“Macronism is not violent by chance”


On says a lot of bad things about Emmanuel Macron about the forced page of…

“Macronism is not violent by chance”

“Macronism is not violent by chance”

On says a lot of bad things about Emmanuel Macron about the forced page of the pension reform, but we forget that he is the man for the job, whose historic function today consists of pursuing a project that is beyond him . Explain the impe of the current power by the opportunity offered by the Ve Republic to resort to means that do not conform to political liberalism is therefore not enough: the 49.3 is here only the generic weapon of a war that is both more specific and broader, as are the police forces and their immoderate use of violence.

Read the decryption: Article reserved for our subscribers Between Emmanuel Macron and the street, the battle for legitimacy for pension reform

It is urgent that we clearly understand how neoliberalism, not to be confused with the non-intervention of the State, is the governmental practice of a civil war against democracy, in the sense that Michel Foucault argued that “Civil war is the matrix of all power struggles, of all power strategies”.

Neoliberalism was born at the turn of the 1930s with the objective of establishing a political order that would guarantee the “economic freedoms”. It was necessary “renovating liberalism” by making the state the protective membrane of market competition, the laissez-faire policy of the clical liberals and their doctrine of the minimal state having failed to preserve the market from the dangerous desire for equality of the mes.

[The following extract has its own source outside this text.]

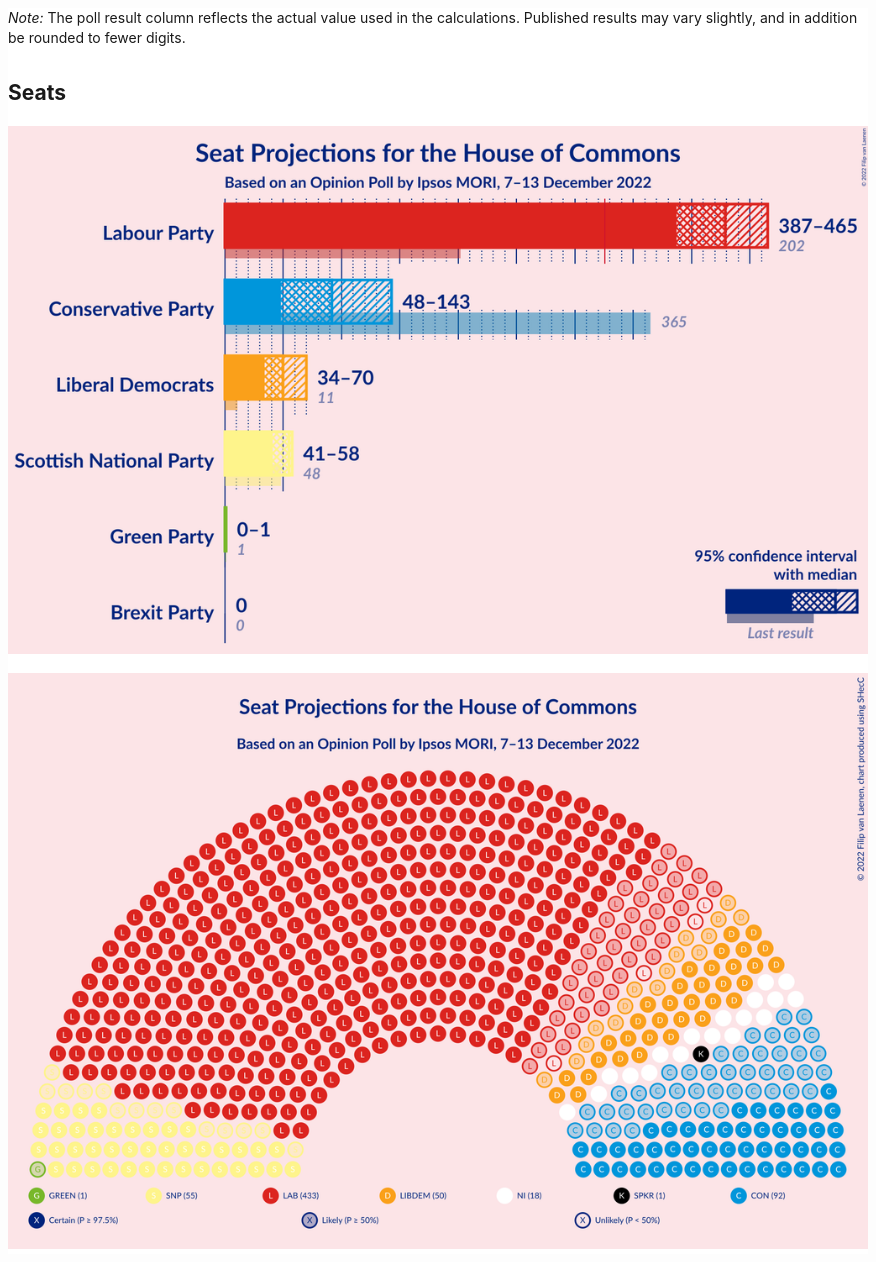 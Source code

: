 *Note:* The poll result column reflects the actual value used in the calculations. Published results may vary slightly, and in addition be rounded to fewer digits.

## Seats

![Graph with seats not yet produced](2022-12-13-IpsosMORI-seats.png "Seats")

![Graph with seating plan not yet produced](2022-12-13-IpsosMORI-seating-plan.png "Seating Plan")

From the outset, the supporters of neoliberalism thus explicitly identified one of the main problems that threatened their project of fluidification of the market by the State: democracy, which is always likely to endanger the functioning of the market. Their political strategy, which finds its roots in a deeply reactionary demophobia, has remained invariable from Hayek to today. It consists in neutralizing all the forces which would attack the principle of competition by taking advantage of social justice, denounced as a myth.

But is it legitimate to speak of “civil war” to describe the establishment of the strong neoliberal state against social and political forces hostile to capitalism or simply desirous of more equality and solidarity?

Worsening of seizures

In this regard, the history of the relationship between neoliberal doctrine and governmental practice is not misleading. As early as 1927, the economist Ludwig von Mises (1881-1973) applauded, in Vienna, when the emergency powers given to the police to repress a workers’ demonstration caused 89 deaths. The three Nobel Prize winners in economics Friedrich Hayek (1974), Milton Friedman (1976) and James Buchanan (1986) met at the Société du Mont-Pèlerin, a liberal think tank, to celebrate, in 1981, the dictatorship of Chilean Augusto Pinochet, at the height of his repression.